------ Data for this task
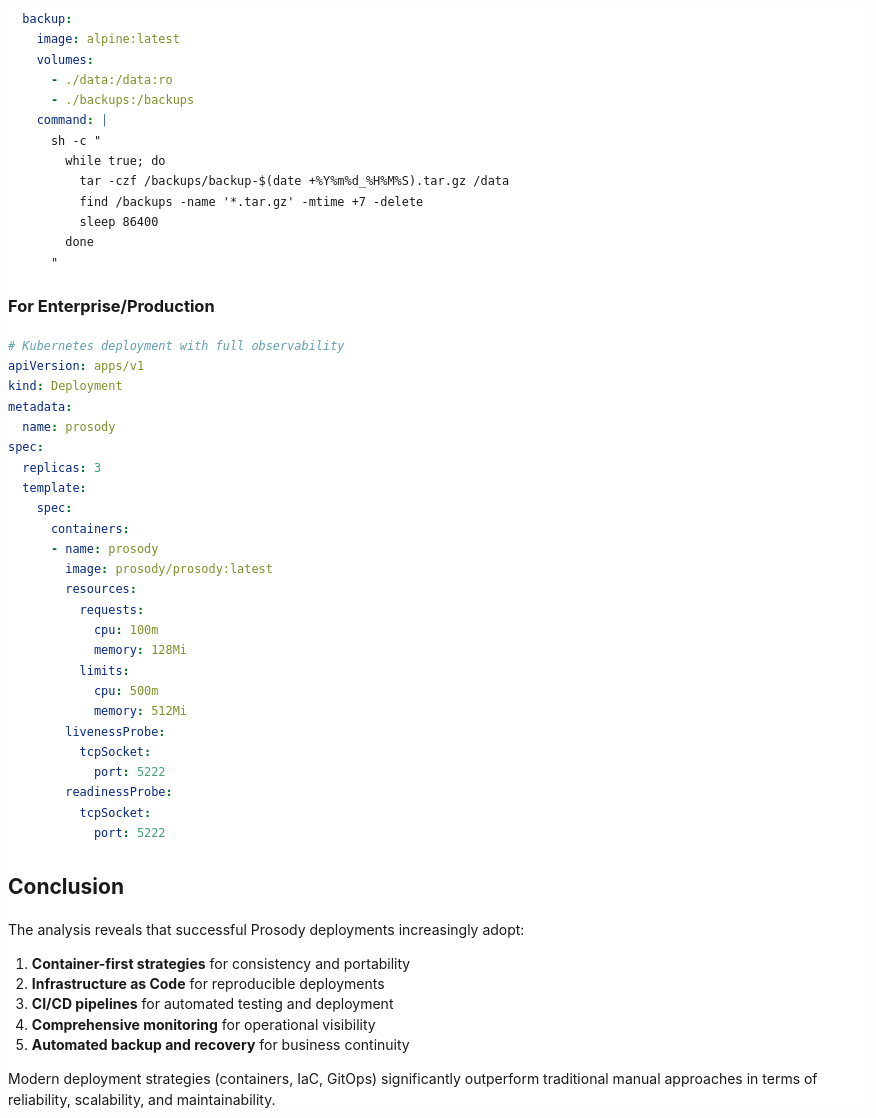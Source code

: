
 ```yaml
  backup:
    image: alpine:latest
    volumes:
      - ./data:/data:ro
      - ./backups:/backups
    command: |
      sh -c "
        while true; do
          tar -czf /backups/backup-$(date +%Y%m%d_%H%M%S).tar.gz /data
          find /backups -name '*.tar.gz' -mtime +7 -delete
          sleep 86400
        done
      "
```

### For Enterprise/Production
```yaml
# Kubernetes deployment with full observability
apiVersion: apps/v1
kind: Deployment
metadata:
  name: prosody
spec:
  replicas: 3
  template:
    spec:
      containers:
      - name: prosody
        image: prosody/prosody:latest
        resources:
          requests:
            cpu: 100m
            memory: 128Mi
          limits:
            cpu: 500m
            memory: 512Mi
        livenessProbe:
          tcpSocket:
            port: 5222
        readinessProbe:
          tcpSocket:
            port: 5222
```

## Conclusion

The analysis reveals that successful Prosody deployments increasingly adopt:

1. **Container-first strategies** for consistency and portability
2. **Infrastructure as Code** for reproducible deployments
3. **CI/CD pipelines** for automated testing and deployment
4. **Comprehensive monitoring** for operational visibility
5. **Automated backup and recovery** for business continuity

Modern deployment strategies (containers, IaC, GitOps) significantly outperform traditional manual approaches in terms of reliability, scalability, and maintainability. 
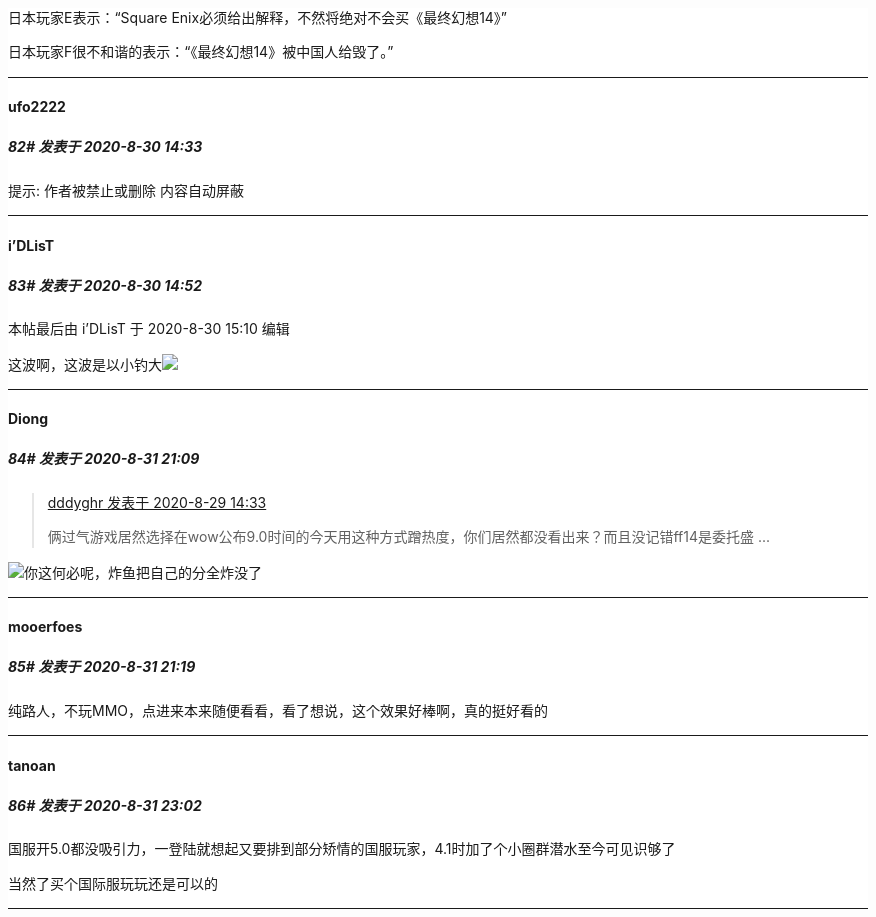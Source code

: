 日本玩家E表示：“Square Enix必须给出解释，不然将绝对不会买《最终幻想14》”


日本玩家F很不和谐的表示：“《最终幻想14》被中国人给毁了。”</blockquote>


-----

####  ufo2222  
##### 82#       发表于 2020-8-30 14:33

提示: 作者被禁止或删除 内容自动屏蔽


-----

####  i’DLisT  
##### 83#       发表于 2020-8-30 14:52


 本帖最后由 i’DLisT 于 2020-8-30 15:10 编辑 

这波啊，这波是以小钓大<img src="https://huiji-public.huijistatic.com/ff14/uploads/2/26/001104.png" referrerpolicy="no-referrer">


-----

####  Diong  
##### 84#       发表于 2020-8-31 21:09


<blockquote><a href="httphttps://bbs.saraba1st.com/2b/forum.php?mod=redirect&amp;goto=findpost&amp;pid=48583972&amp;ptid=1957130" target="_blank">dddyghr 发表于 2020-8-29 14:33</a>

俩过气游戏居然选择在wow公布9.0时间的今天用这种方式蹭热度，你们居然都没看出来？而且没记错ff14是委托盛 ...</blockquote>
<img src="https://static.saraba1st.com/image/smiley/face2017/003.png" referrerpolicy="no-referrer">你这何必呢，炸鱼把自己的分全炸没了


-----

####  mooerfoes  
##### 85#       发表于 2020-8-31 21:19


纯路人，不玩MMO，点进来本来随便看看，看了想说，这个效果好棒啊，真的挺好看的


-----

####  tanoan  
##### 86#       发表于 2020-8-31 23:02


国服开5.0都没吸引力，一登陆就想起又要排到部分矫情的国服玩家，4.1时加了个小圈群潜水至今可见识够了


当然了买个国际服玩玩还是可以的


-----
------------
Every line above is to be returned exactly, with its pictures removed.

- Task output -
Source code

:
 ```yaml
  backup:
    image: alpine:latest
    volumes:
      - ./data:/data:ro
      - ./backups:/backups
    command: |
      sh -c "
        while true; do
          tar -czf /backups/backup-$(date +%Y%m%d_%H%M%S).tar.gz /data
          find /backups -name '*.tar.gz' -mtime +7 -delete
          sleep 86400
        done
      "
```

### For Enterprise/Production
```yaml
# Kubernetes deployment with full observability
apiVersion: apps/v1
kind: Deployment
metadata:
  name: prosody
spec:
  replicas: 3
  template:
    spec:
      containers:
      - name: prosody
        image: prosody/prosody:latest
        resources:
          requests:
            cpu: 100m
            memory: 128Mi
          limits:
            cpu: 500m
            memory: 512Mi
        livenessProbe:
          tcpSocket:
            port: 5222
        readinessProbe:
          tcpSocket:
            port: 5222
```

## Conclusion

The analysis reveals that successful Prosody deployments increasingly adopt:

1. **Container-first strategies** for consistency and portability
2. **Infrastructure as Code** for reproducible deployments
3. **CI/CD pipelines** for automated testing and deployment
4. **Comprehensive monitoring** for operational visibility
5. **Automated backup and recovery** for business continuity

Modern deployment strategies (containers, IaC, GitOps) significantly outperform traditional manual approaches in terms of reliability, scalability, and maintainability. 
Source code

: 日本玩家E表示：“Square Enix必须给出解释，不然将绝对不会买《最终幻想14》”


日本玩家F很不和谐的表示：“《最终幻想14》被中国人给毁了。”</blockquote>


-----

####  ufo2222  
##### 82#       发表于 2020-8-30 14:33

提示: 作者被禁止或删除 内容自动屏蔽


-----

####  i’DLisT  
##### 83#       发表于 2020-8-30 14:52


 本帖最后由 i’DLisT 于 2020-8-30 15:10 编辑 

这波啊，这波是以小钓大<img src="https://huiji-public.huijistatic.com/ff14/uploads/2/26/001104.png" referrerpolicy="no-referrer">


-----

####  Diong  
##### 84#       发表于 2020-8-31 21:09


<blockquote><a href="httphttps://bbs.saraba1st.com/2b/forum.php?mod=redirect&amp;goto=findpost&amp;pid=48583972&amp;ptid=1957130" target="_blank">dddyghr 发表于 2020-8-29 14:33</a>

俩过气游戏居然选择在wow公布9.0时间的今天用这种方式蹭热度，你们居然都没看出来？而且没记错ff14是委托盛 ...</blockquote>
<img src="https://static.saraba1st.com/image/smiley/face2017/003.png" referrerpolicy="no-referrer">你这何必呢，炸鱼把自己的分全炸没了


-----

####  mooerfoes  
##### 85#       发表于 2020-8-31 21:19


纯路人，不玩MMO，点进来本来随便看看，看了想说，这个效果好棒啊，真的挺好看的


-----

####  tanoan  
##### 86#       发表于 2020-8-31 23:02


国服开5.0都没吸引力，一登陆就想起又要排到部分矫情的国服玩家，4.1时加了个小圈群潜水至今可见识够了


当然了买个国际服玩玩还是可以的


-----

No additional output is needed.